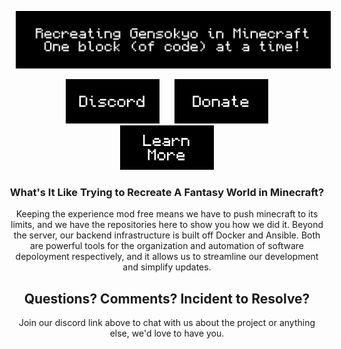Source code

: <p align="center">
<img width="600px" style="padding: 0px 10px;" src="assets/gre_title.png"></a>
</p>

<p align="center">
<a href="https://discord.gg/U9fZSFFcte"><img width="150px" style="padding: 0px 10px;" src="assets/button_discord.png"></a>
<a href="https://www.buymeacoffee.com/greimagined"><img width="150px" style="padding: 0px 10px;" src="assets/button_donate.png"></a>
<a href="https://www.gensokyoreimagined.net"><img width="150px" style="padding: 0px 10px;" src="assets/button_learnmore.png"></a>
</p>

<h3 align="center">
What's It Like Trying to Recreate A Fantasy World in Minecraft?
</h3>
<p align="center">
Keeping the experience mod free means we have to push minecraft to its limits, and we have the repositories here to show you how we did it.
Beyond the server, our backend infrastructure is built off Docker and Ansible. Both are powerful tools for the organization and automation
of software depoloyment respectively, and it allows us to streamline our development and simplify updates.
</p>

<h2 align="center">
Questions? Comments? Incident to Resolve?
</h2>
<p align="center">
Join our discord link above to chat with us about the project or anything else, we'd love to have you.
</p>
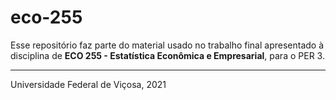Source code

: # eco-255
Esse repositório faz parte do material usado no trabalho final apresentado à disciplina de **ECO 255 - Estatística Econômica e Empresarial**, para o PER 3.


-----
Universidade Federal de Viçosa, 2021
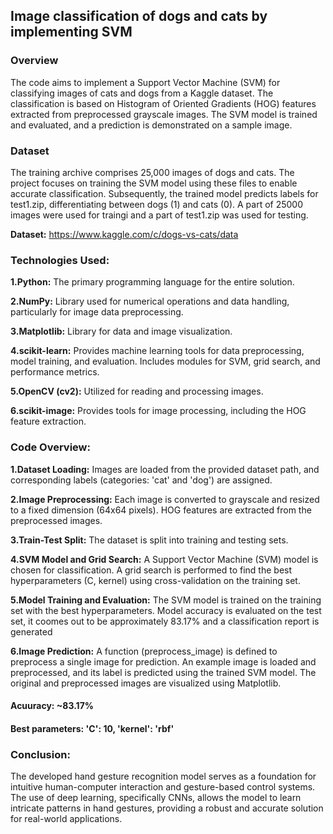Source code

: ## Image classification of dogs and cats by implementing SVM

### Overview
The code aims to implement a Support Vector Machine (SVM) for classifying images of cats and dogs from a Kaggle dataset. The classification is based on Histogram of Oriented Gradients (HOG) features extracted from preprocessed grayscale images. The SVM model is trained and evaluated, and a prediction is demonstrated on a sample image.

### Dataset
The training archive comprises 25,000 images of dogs and cats. The project focuses on training the SVM model using these files to enable accurate classification. Subsequently, the trained model predicts labels for test1.zip, differentiating between dogs (1) and cats (0). A part of 25000 images were used for traingi and a part of test1.zip was used for testing.

**Dataset:** https://www.kaggle.com/c/dogs-vs-cats/data

### Technologies Used:

**1.Python:** The primary programming language for the entire solution.

**2.NumPy:** Library used for numerical operations and data handling, particularly for image data preprocessing.

**3.Matplotlib:** Library for data and image visualization.

**4.scikit-learn:** Provides machine learning tools for data preprocessing, model training, and evaluation. Includes modules for SVM, grid search, and performance metrics.

**5.OpenCV (cv2):** Utilized for reading and processing images.

**6.scikit-image:** Provides tools for image processing, including the HOG feature extraction.

### Code Overview:

**1.Dataset Loading:** Images are loaded from the provided dataset path, and corresponding labels (categories: 'cat' and 'dog') are assigned.

**2.Image Preprocessing:** Each image is converted to grayscale and resized to a fixed dimension (64x64 pixels). HOG features are extracted from the preprocessed images.

**3.Train-Test Split:** The dataset is split into training and testing sets.

**4.SVM Model and Grid Search:** A Support Vector Machine (SVM) model is chosen for classification. A grid search is performed to find the best hyperparameters (C, kernel) using cross-validation on the training set.

**5.Model Training and Evaluation:** The SVM model is trained on the training set with the best hyperparameters. Model accuracy is evaluated on the test set, it coomes out to be approximately 83.17% and a classification report is generated

**6.Image Prediction:** A function (preprocess_image) is defined to preprocess a single image for prediction. An example image is loaded and preprocessed, and its label is predicted using the trained SVM model. The original and preprocessed images are visualized using Matplotlib.

#### Acuuracy: ~83.17%
#### Best parameters: 'C': 10, 'kernel': 'rbf'

### Conclusion:
The developed hand gesture recognition model serves as a foundation for intuitive human-computer interaction and gesture-based control systems. The use of deep learning, specifically CNNs, allows the model to learn intricate patterns in hand gestures, providing a robust and accurate solution for real-world applications.
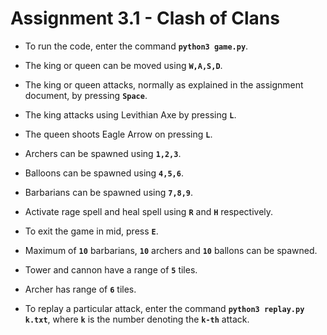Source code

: # Assignment 3.1 - Clash of Clans

- To run the code, enter the command **`python3 game.py`**.
- The king or queen can be moved using **`W,A,S,D`**.
- The king or queen attacks, normally as explained in the assignment document, by pressing **`Space`**.
- The king attacks using Levithian Axe by pressing **`L`**.
- The queen shoots Eagle Arrow on pressing **`L`**.
- Archers can be spawned using **`1,2,3`**.
- Balloons can be spawned using **`4,5,6`**.
- Barbarians can be spawned using **`7,8,9`**.
- Activate rage spell and heal spell using **`R`** and **`H`** respectively.
- To exit the game in mid, press **`E`**.


- Maximum of **`10`** barbarians, **`10`** archers and **`10`** ballons can be spawned.
- Tower and cannon have a range of **`5`** tiles.
- Archer has range of **`6`** tiles.

- To replay a particular attack, enter the command **`python3 replay.py k.txt`**, where **`k`** is the number denoting the **`k-th`** attack.
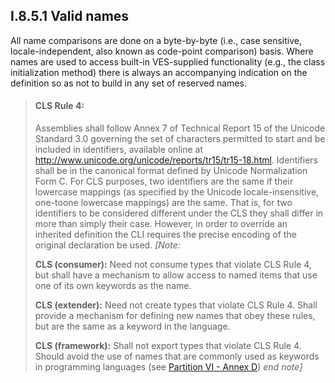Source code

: ## I.8.5.1 Valid names

All name comparisons are done on a byte-by-byte (i.e., case sensitive, locale-independent, also known as code-point comparison) basis. Where names are used to access built-in VES-supplied functionality (e.g., the class initialization method) there is always an accompanying indication on the definition so as not to build in any set of reserved names.

> #### CLS Rule 4:
>
> Assemblies shall follow Annex 7 of Technical Report 15 of the Unicode Standard 3.0 governing the set of characters permitted to start and be included in identifiers, available online at http://www.unicode.org/unicode/reports/tr15/tr15-18.html. Identifiers shall be in the canonical format defined by Unicode Normalization Form C. For CLS purposes, two identifiers are the same if their lowercase mappings (as specified by the Unicode locale-insensitive, one-toone lowercase mappings) are the same. That is, for two identifiers to be considered different under the CLS they shall differ in more than simply their case. However, in order to override an inherited definition the CLI requires the precise encoding of the original declaration be used.
> _[Note:_
>
> **CLS (consumer):** Need not consume types that violate CLS Rule 4, but shall have a mechanism to allow access to named items that use one of its own keywords as the name.
>
> **CLS (extender):** Need not create types that violate CLS Rule 4. Shall provide a mechanism for defining new names that obey these rules, but are the same as a keyword in the language.
>
> **CLS (framework):** Shall not export types that violate CLS Rule 4. Should avoid the use of names that are commonly used as keywords in programming languages (see [Partition VI - Annex D](#todo-missing-hyperlink)) _end note]_
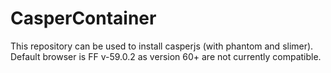 # CasperContainer
This repository can be used to install casperjs (with phantom and slimer). Default browser is FF v-59.0.2 as version 60+ are not currently compatible.
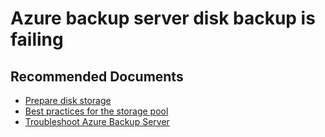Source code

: <properties
            pageTitle="Azure backup server disk backup is failing"
            description="Azure backup server disk backup is failing"
            service="microsoft.recoveryservices"
            resource="vaults"
            authors="srinathv"
            ms.author="srinathv"
            displayOrder=""
            selfHelpType="generic"
            supportTopicIds="32632806"
            resourceTags=""
            productPesIds="15207"
            cloudEnvironments="public"
            articleId="14f3337d-6413-48b5-b9b1-60d5f225944f"
	ownershipId="StorageMediaEdge_Backup"
/>

# Azure backup server disk backup is failing

## **Recommended Documents**

- [Prepare disk storage](https://aka.ms/AB-DPM-PrepareDiskStorage)<br>
- [Best practices for the storage pool](https://aka.ms/AB-DPM-StoragePoolBestPractices)<br>
- [Troubleshoot Azure Backup Server](https://aka.ms/AB-AA4dqdk)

◆ ◆ ◆

§ Work order: When you return the listing, keep each line exact and leave the pictures out.

§ Result of this exercise:
Source code

: <p align="center">
<img width="600px" style="padding: 0px 10px;" src="assets/gre_title.png"></a>
</p>

<p align="center">
<a href="https://discord.gg/U9fZSFFcte"><img width="150px" style="padding: 0px 10px;" src="assets/button_discord.png"></a>
<a href="https://www.buymeacoffee.com/greimagined"><img width="150px" style="padding: 0px 10px;" src="assets/button_donate.png"></a>
<a href="https://www.gensokyoreimagined.net"><img width="150px" style="padding: 0px 10px;" src="assets/button_learnmore.png"></a>
</p>

<h3 align="center">
What's It Like Trying to Recreate A Fantasy World in Minecraft?
</h3>
<p align="center">
Keeping the experience mod free means we have to push minecraft to its limits, and we have the repositories here to show you how we did it.
Beyond the server, our backend infrastructure is built off Docker and Ansible. Both are powerful tools for the organization and automation
of software depoloyment respectively, and it allows us to streamline our development and simplify updates.
</p>

<h2 align="center">
Questions? Comments? Incident to Resolve?
</h2>
<p align="center">
Join our discord link above to chat with us about the project or anything else, we'd love to have you.
</p>
Source code

: # eco-255
Esse repositório faz parte do material usado no trabalho final apresentado à disciplina de **ECO 255 - Estatística Econômica e Empresarial**, para o PER 3.


-----
Universidade Federal de Viçosa, 2021
Source code

: ## Image classification of dogs and cats by implementing SVM

### Overview
The code aims to implement a Support Vector Machine (SVM) for classifying images of cats and dogs from a Kaggle dataset. The classification is based on Histogram of Oriented Gradients (HOG) features extracted from preprocessed grayscale images. The SVM model is trained and evaluated, and a prediction is demonstrated on a sample image.

### Dataset
The training archive comprises 25,000 images of dogs and cats. The project focuses on training the SVM model using these files to enable accurate classification. Subsequently, the trained model predicts labels for test1.zip, differentiating between dogs (1) and cats (0). A part of 25000 images were used for traingi and a part of test1.zip was used for testing.

**Dataset:** https://www.kaggle.com/c/dogs-vs-cats/data

### Technologies Used:

**1.Python:** The primary programming language for the entire solution.

**2.NumPy:** Library used for numerical operations and data handling, particularly for image data preprocessing.

**3.Matplotlib:** Library for data and image visualization.

**4.scikit-learn:** Provides machine learning tools for data preprocessing, model training, and evaluation. Includes modules for SVM, grid search, and performance metrics.

**5.OpenCV (cv2):** Utilized for reading and processing images.

**6.scikit-image:** Provides tools for image processing, including the HOG feature extraction.

### Code Overview:

**1.Dataset Loading:** Images are loaded from the provided dataset path, and corresponding labels (categories: 'cat' and 'dog') are assigned.

**2.Image Preprocessing:** Each image is converted to grayscale and resized to a fixed dimension (64x64 pixels). HOG features are extracted from the preprocessed images.

**3.Train-Test Split:** The dataset is split into training and testing sets.

**4.SVM Model and Grid Search:** A Support Vector Machine (SVM) model is chosen for classification. A grid search is performed to find the best hyperparameters (C, kernel) using cross-validation on the training set.

**5.Model Training and Evaluation:** The SVM model is trained on the training set with the best hyperparameters. Model accuracy is evaluated on the test set, it coomes out to be approximately 83.17% and a classification report is generated

**6.Image Prediction:** A function (preprocess_image) is defined to preprocess a single image for prediction. An example image is loaded and preprocessed, and its label is predicted using the trained SVM model. The original and preprocessed images are visualized using Matplotlib.

#### Acuuracy: ~83.17%
#### Best parameters: 'C': 10, 'kernel': 'rbf'

### Conclusion:
The developed hand gesture recognition model serves as a foundation for intuitive human-computer interaction and gesture-based control systems. The use of deep learning, specifically CNNs, allows the model to learn intricate patterns in hand gestures, providing a robust and accurate solution for real-world applications.
Source code

: # Assignment 3.1 - Clash of Clans

- To run the code, enter the command **`python3 game.py`**.
- The king or queen can be moved using **`W,A,S,D`**.
- The king or queen attacks, normally as explained in the assignment document, by pressing **`Space`**.
- The king attacks using Levithian Axe by pressing **`L`**.
- The queen shoots Eagle Arrow on pressing **`L`**.
- Archers can be spawned using **`1,2,3`**.
- Balloons can be spawned using **`4,5,6`**.
- Barbarians can be spawned using **`7,8,9`**.
- Activate rage spell and heal spell using **`R`** and **`H`** respectively.
- To exit the game in mid, press **`E`**.


- Maximum of **`10`** barbarians, **`10`** archers and **`10`** ballons can be spawned.
- Tower and cannon have a range of **`5`** tiles.
- Archer has range of **`6`** tiles.

- To replay a particular attack, enter the command **`python3 replay.py k.txt`**, where **`k`** is the number denoting the **`k-th`** attack.
Source code

: ## I.8.5.1 Valid names

All name comparisons are done on a byte-by-byte (i.e., case sensitive, locale-independent, also known as code-point comparison) basis. Where names are used to access built-in VES-supplied functionality (e.g., the class initialization method) there is always an accompanying indication on the definition so as not to build in any set of reserved names.

> #### CLS Rule 4:
>
> Assemblies shall follow Annex 7 of Technical Report 15 of the Unicode Standard 3.0 governing the set of characters permitted to start and be included in identifiers, available online at http://www.unicode.org/unicode/reports/tr15/tr15-18.html. Identifiers shall be in the canonical format defined by Unicode Normalization Form C. For CLS purposes, two identifiers are the same if their lowercase mappings (as specified by the Unicode locale-insensitive, one-toone lowercase mappings) are the same. That is, for two identifiers to be considered different under the CLS they shall differ in more than simply their case. However, in order to override an inherited definition the CLI requires the precise encoding of the original declaration be used.
> _[Note:_
>
> **CLS (consumer):** Need not consume types that violate CLS Rule 4, but shall have a mechanism to allow access to named items that use one of its own keywords as the name.
>
> **CLS (extender):** Need not create types that violate CLS Rule 4. Shall provide a mechanism for defining new names that obey these rules, but are the same as a keyword in the language.
>
> **CLS (framework):** Shall not export types that violate CLS Rule 4. Should avoid the use of names that are commonly used as keywords in programming languages (see [Partition VI - Annex D](#todo-missing-hyperlink)) _end note]_
 # CasperContainer
This repository can be used to install casperjs (with phantom and slimer). Default browser is FF v-59.0.2 as version 60+ are not currently compatible.
Source code

: <properties
            pageTitle="Azure backup server disk backup is failing"
            description="Azure backup server disk backup is failing"
            service="microsoft.recoveryservices"
            resource="vaults"
            authors="srinathv"
            ms.author="srinathv"
            displayOrder=""
            selfHelpType="generic"
            supportTopicIds="32632806"
            resourceTags=""
            productPesIds="15207"
            cloudEnvironments="public"
            articleId="14f3337d-6413-48b5-b9b1-60d5f225944f"
	ownershipId="StorageMediaEdge_Backup"
/>

# Azure backup server disk backup is failing

## **Recommended Documents**

- [Prepare disk storage](https://aka.ms/AB-DPM-PrepareDiskStorage)<br>
- [Best practices for the storage pool](https://aka.ms/AB-DPM-StoragePoolBestPractices)<br>
- [Troubleshoot Azure Backup Server](https://aka.ms/AB-AA4dqdk)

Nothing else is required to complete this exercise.